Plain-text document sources
--- START ---

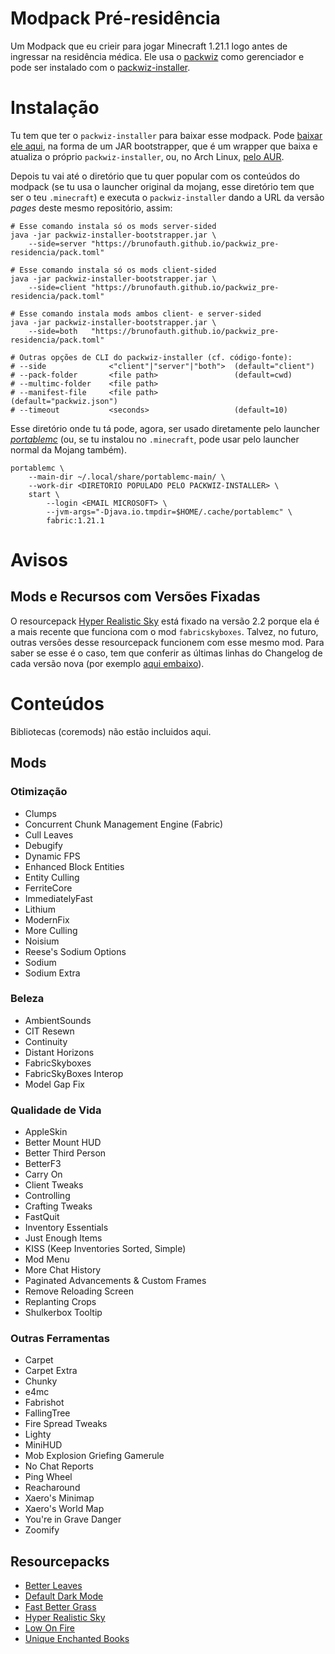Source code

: <!--
vim: nospell
-->

# Modpack Pré-residência

Um Modpack que eu crieir para jogar Minecraft 1.21.1 logo antes de ingressar na
residência médica.  Ele usa o [packwiz][intro-1] como gerenciador e pode ser
instalado com o [packwiz-installer][intro-2].

[intro-1]: https://packwiz.infra.link/
[intro-2]: https://github.com/packwiz/packwiz-installer


# Instalação

Tu tem que ter o `packwiz-installer` para baixar esse modpack. Pode [baixar ele
aqui][install-1], na forma de um JAR bootstrapper, que é um wrapper que baixa e
atualiza o próprio `packwiz-installer`, ou, no Arch Linux, [pelo AUR](install-2).

Depois tu vai até o diretório que tu quer popular com os conteúdos do modpack
(se tu usa o launcher original da mojang, esse diretório tem que ser o teu
`.minecraft`) e executa o `packwiz-installer` dando a URL da versão *pages*
deste mesmo repositório, assim:

    # Esse comando instala só os mods server-sided
    java -jar packwiz-installer-bootstrapper.jar \
        --side=server "https://brunofauth.github.io/packwiz_pre-residencia/pack.toml"

    # Esse comando instala só os mods client-sided
    java -jar packwiz-installer-bootstrapper.jar \
        --side=client "https://brunofauth.github.io/packwiz_pre-residencia/pack.toml"

    # Esse comando instala mods ambos client- e server-sided
    java -jar packwiz-installer-bootstrapper.jar \
        --side=both   "https://brunofauth.github.io/packwiz_pre-residencia/pack.toml"

    # Outras opções de CLI do packwiz-installer (cf. código-fonte):
    # --side              <"client"|"server"|"both">  (default="client")
    # --pack-folder       <file path>                 (default=cwd)
    # --multimc-folder    <file path>
    # --manifest-file     <file path>                 (default="packwiz.json")
    # --timeout           <seconds>                   (default=10)

Esse diretório onde tu tá pode, agora, ser usado diretamente pelo launcher
[*portablemc*][install-3] (ou, se tu instalou no `.minecraft`, pode usar pelo
launcher normal da Mojang também).

    portablemc \
        --main-dir ~/.local/share/portablemc-main/ \
        --work-dir <DIRETORIO POPULADO PELO PACKWIZ-INSTALLER> \
        start \
            --login <EMAIL MICROSOFT> \
            --jvm-args="-Djava.io.tmpdir=$HOME/.cache/portablemc" \
            fabric:1.21.1


[install-1]: https://github.com/packwiz/packwiz-installer-bootstrap/releases
[install-2]: https://aur.archlinux.org/packages/packwiz-installer
[install-3]: https://github.com/mindstorm38/portablemc


# Avisos

## Mods e Recursos com Versões Fixadas

O resourcepack [Hyper Realistic Sky][hrs-1] está fixado na versão 2.2 porque
ela é a mais recente que funciona com o mod `fabricskyboxes`.  Talvez, no
futuro, outras versões desse resourcepack funcionem com esse mesmo mod. Para
saber se esse é o caso, tem que conferir as últimas linhas do Changelog de cada
versão nova (por exemplo [aqui embaixo][hrs-2]).

[hrs-1]: https://modrinth.com/resourcepack/hyper-realistic-sky/
[hrs-2]: https://modrinth.com/resourcepack/hyper-realistic-sky/version/2.2


# Conteúdos

Bibliotecas (coremods) não estão incluidos aqui.


## Mods

### Otimização
- Clumps
- Concurrent Chunk Management Engine (Fabric)
- Cull Leaves
- Debugify
- Dynamic FPS
- Enhanced Block Entities
- Entity Culling
- FerriteCore
- ImmediatelyFast
- Lithium
- ModernFix
- More Culling
- Noisium
- Reese's Sodium Options
- Sodium
- Sodium Extra


### Beleza
- AmbientSounds
- CIT Resewn
- Continuity
- Distant Horizons
- FabricSkyboxes
- FabricSkyBoxes Interop
- Model Gap Fix


### Qualidade de Vida
- AppleSkin
- Better Mount HUD
- Better Third Person
- BetterF3
- Carry On
- Client Tweaks
- Controlling
- Crafting Tweaks
- FastQuit
- Inventory Essentials
- Just Enough Items
- KISS (Keep Inventories Sorted, Simple)
- Mod Menu
- More Chat History
- Paginated Advancements & Custom Frames
- Remove Reloading Screen
- Replanting Crops
- Shulkerbox Tooltip


### Outras Ferramentas
- Carpet
- Carpet Extra
- Chunky
- e4mc
- Fabrishot
- FallingTree
- Fire Spread Tweaks
- Lighty
- MiniHUD
- Mob Explosion Griefing Gamerule
- No Chat Reports
- Ping Wheel
- Reacharound
- Xaero's Minimap
- Xaero's World Map
- You're in Grave Danger
- Zoomify


## Resourcepacks

- [Better Leaves](https://modrinth.com/resourcepack/better-leaves)
- [Default Dark Mode](https://modrinth.com/resourcepack/default-dark-mode)
- [Fast Better Grass](https://modrinth.com/resourcepack/fast-better-grass)
- [Hyper Realistic Sky](https://modrinth.com/resourcepack/hyper-realistic-sky)
- [Low On Fire](https://modrinth.com/resourcepack/low-on-fire)
- [Unique Enchanted Books](https://modrinth.com/resourcepack/unique-enchanted-books)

--- END ---

Return all lines from the data above with "Sodium" in them.

• **Answer for the task**:
- Reese's Sodium Options
- Sodium
- Sodium Extra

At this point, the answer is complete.